§ EXERCISE PROMPT
Copy each line of the entries that includes the word "ratios".

[Data extracted from a collection]
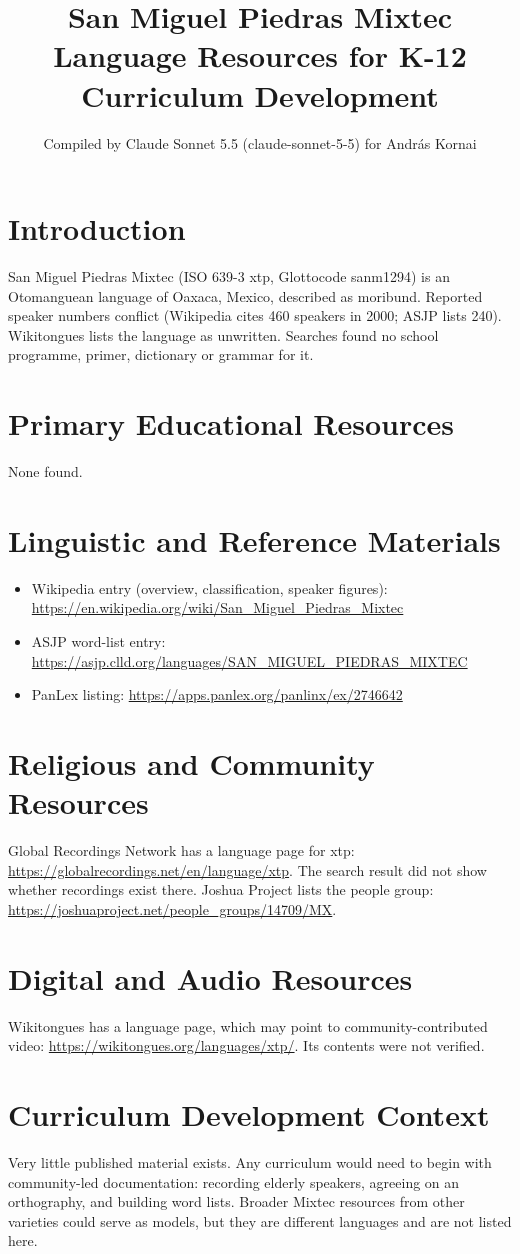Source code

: \documentclass[12pt]{article}
\title{San Miguel Piedras Mixtec Language Resources for K-12 Curriculum Development}
\author{Compiled by Claude Sonnet 5.5 (claude-sonnet-5-5) for Andr\'as Kornai}
\date{}
\begin{document}
\maketitle

\section{Introduction}
San Miguel Piedras Mixtec (ISO 639-3 xtp, Glottocode sanm1294) is an Otomanguean language of Oaxaca, Mexico, described as moribund. Reported speaker numbers conflict (Wikipedia cites 460 speakers in 2000; ASJP lists 240). Wikitongues lists the language as unwritten. Searches found no school programme, primer, dictionary or grammar for it.

\section{Primary Educational Resources}
None found.

\section{Linguistic and Reference Materials}
\begin{itemize}
\item Wikipedia entry (overview, classification, speaker figures): \url{https://en.wikipedia.org/wiki/San_Miguel_Piedras_Mixtec}
\item ASJP word-list entry: \url{https://asjp.clld.org/languages/SAN_MIGUEL_PIEDRAS_MIXTEC}
\item PanLex listing: \url{https://apps.panlex.org/panlinx/ex/2746642}
\end{itemize}

\section{Religious and Community Resources}
Global Recordings Network has a language page for xtp: \url{https://globalrecordings.net/en/language/xtp}. The search result did not show whether recordings exist there. Joshua Project lists the people group: \url{https://joshuaproject.net/people_groups/14709/MX}.

\section{Digital and Audio Resources}
Wikitongues has a language page, which may point to community-contributed video: \url{https://wikitongues.org/languages/xtp/}. Its contents were not verified.

\section{Curriculum Development Context}
Very little published material exists. Any curriculum would need to begin with community-led documentation: recording elderly speakers, agreeing on an orthography, and building word lists. Broader Mixtec resources from other varieties could serve as models, but they are different languages and are not listed here.
\end{document}
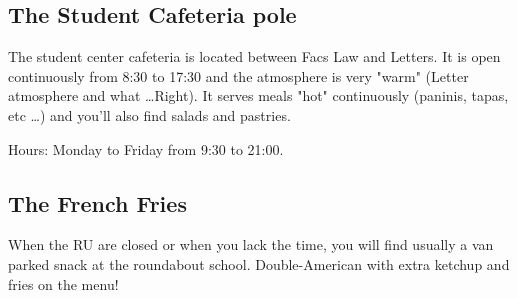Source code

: \subsection {The Student Cafeteria pole}


The student center cafeteria is located between Facs Law and Letters.
It is open continuously from 8:30 to 17:30 and the atmosphere is very "warm" (Letter atmosphere and what \dots Right).
It serves meals "hot" continuously (paninis, tapas, etc \dots) and you'll also find salads and pastries.

Hours: Monday to Friday from 9:30 to 21:00.





\subsection{The French Fries}
When the RU are closed or when you lack the time, you will find usually a van parked snack at the roundabout school.
Double-American with extra ketchup and fries on the menu!

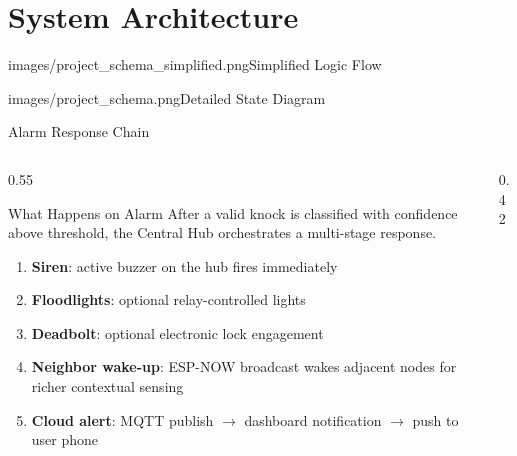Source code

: \section{System Architecture}

\begin{titlepic}{images/project_schema_simplified.png}{Simplified Logic Flow}
\end{titlepic}

\begin{titlepic}[0.85]{images/project_schema.png}{Detailed State Diagram}
\end{titlepic}

\begin{frame}{Alarm Response Chain}
\begin{columns}[T,onlytextwidth]
\begin{column}{0.55\textwidth}
\begin{block}{What Happens on Alarm}
After a valid knock is classified with confidence above threshold, the Central Hub orchestrates a multi-stage response.
\end{block}
\vspace{0.2cm}
\begin{enumerate}
\item \textbf{Siren}: active buzzer on the hub fires immediately
\item \textbf{Floodlights}: optional relay-controlled lights
\item \textbf{Deadbolt}: optional electronic lock engagement
\item \textbf{Neighbor wake-up}: ESP-NOW broadcast wakes adjacent nodes for richer contextual sensing
\item \textbf{Cloud alert}: MQTT publish $\rightarrow$ dashboard notification $\rightarrow$ push to user phone
\end{enumerate}
\end{column}
\begin{column}{0.42\textwidth}
\centering
{}
\end{column}
\end{columns}
\end{frame}
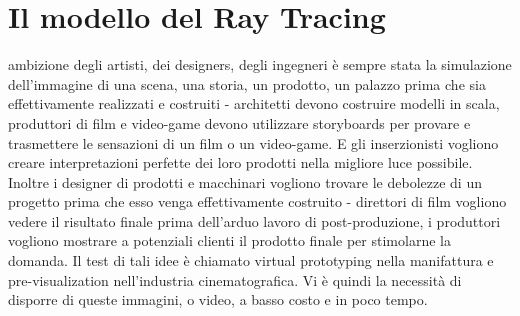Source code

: \documentclass[9pt,a4paper,twoside]{tau}
\begin{document}

\section{Il modello del Ray Tracing}
ambizione degli artisti, dei designers, degli ingegneri è sempre stata la simulazione dell'immagine di una scena, una storia, un prodotto, un palazzo prima che sia effettivamente realizzati e costruiti - architetti devono costruire modelli in scala, produttori di film e video-game devono utilizzare storyboards per provare e trasmettere le sensazioni di un film o un video-game. E gli inserzionisti vogliono creare interpretazioni perfette dei loro prodotti nella migliore luce possibile. Inoltre i designer di prodotti e macchinari vogliono trovare le debolezze di un progetto prima che esso venga effettivamente costruito - direttori di film vogliono vedere il risultato finale prima dell'arduo lavoro di post-produzione, i produttori vogliono mostrare a potenziali clienti il prodotto finale per stimolarne la domanda. Il test di tali idee è chiamato virtual prototyping nella manifattura e pre-visualization nell'industria cinematografica. Vi è quindi la necessità di disporre di queste immagini, o video, a basso costo e in poco tempo.\\
\end{document}
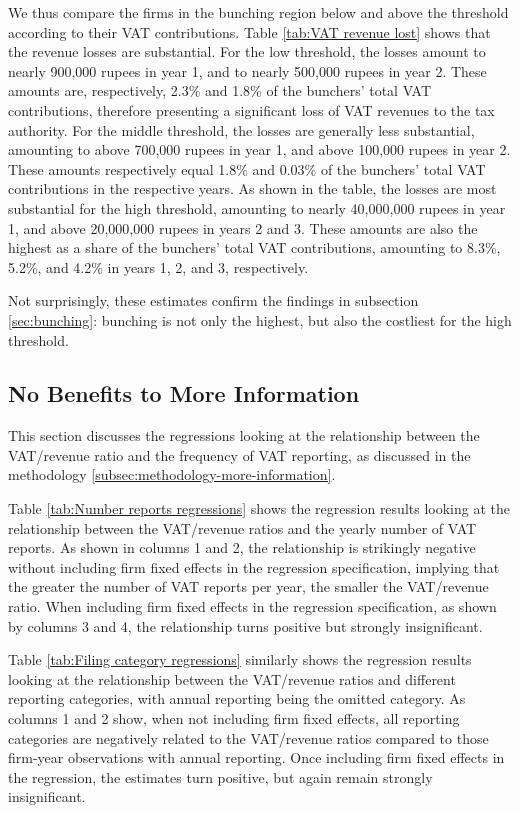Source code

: We thus compare the firms in the bunching region below and above the
threshold according to their VAT contributions. Table \ref{tab:VAT revenue lost}
shows that the revenue losses are substantial. For the low threshold,
the losses amount to nearly 900,000 rupees in year 1, and to nearly
500,000 rupees in year 2. These amounts are, respectively, 2.3\% and
1.8\% of the bunchers' total VAT contributions, therefore presenting
a significant loss of VAT revenues to the tax authority. For the middle
threshold, the losses are generally less substantial, amounting to
above 700,000 rupees in year 1, and above 100,000 rupees in year 2.
These amounts respectively equal 1.8\% and 0.03\% of the bunchers'
total VAT contributions in the respective years. As shown in the table,
the losses are most substantial for the high threshold, amounting
to nearly 40,000,000 rupees in year 1, and above 20,000,000 rupees
in years 2 and 3. These amounts are also the highest as a share of
the bunchers' total VAT contributions, amounting to 8.3\%, 5.2\%,
and 4.2\% in years 1, 2, and 3, respectively.

Not surprisingly, these estimates confirm the findings in subsection
\ref{sec:bunching}: bunching is not only the highest, but also the
costliest for the high threshold.

\subsection{No Benefits to More Information}
\label{subsec:3-results-more-information}
This section discusses the regressions looking at the relationship between the VAT/revenue ratio and the frequency of VAT reporting, as discussed in the methodology \cref{subsec:methodology-more-information}.

Table \ref{tab:Number reports regressions} shows the regression results
looking at the relationship between the VAT/revenue ratios and the
yearly number of VAT reports. As shown in columns 1 and 2, the relationship
is strikingly negative without including firm fixed effects in the
regression specification, implying that the greater the number of
VAT reports per year, the smaller the VAT/revenue ratio. When including
firm fixed effects in the regression specification, as shown by columns
3 and 4, the relationship turns positive but strongly insignificant.

Table \ref{tab:Filing category regressions} similarly shows the regression
results looking at the relationship between the VAT/revenue ratios
and different reporting categories, with annual reporting being the
omitted category. As columns 1 and 2 show, when not including firm
fixed effects, all reporting categories are negatively related to
the VAT/revenue ratios compared to those firm-year observations with
annual reporting. Once including firm fixed effects in the regression,
the estimates turn positive, but again remain strongly insignificant.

§ REPLY TO THE EXERCISE
looking at the relationship between the VAT/revenue ratios and the
results looking at the relationship between the VAT/revenue ratios
the VAT/revenue ratios compared to those firm-year observations with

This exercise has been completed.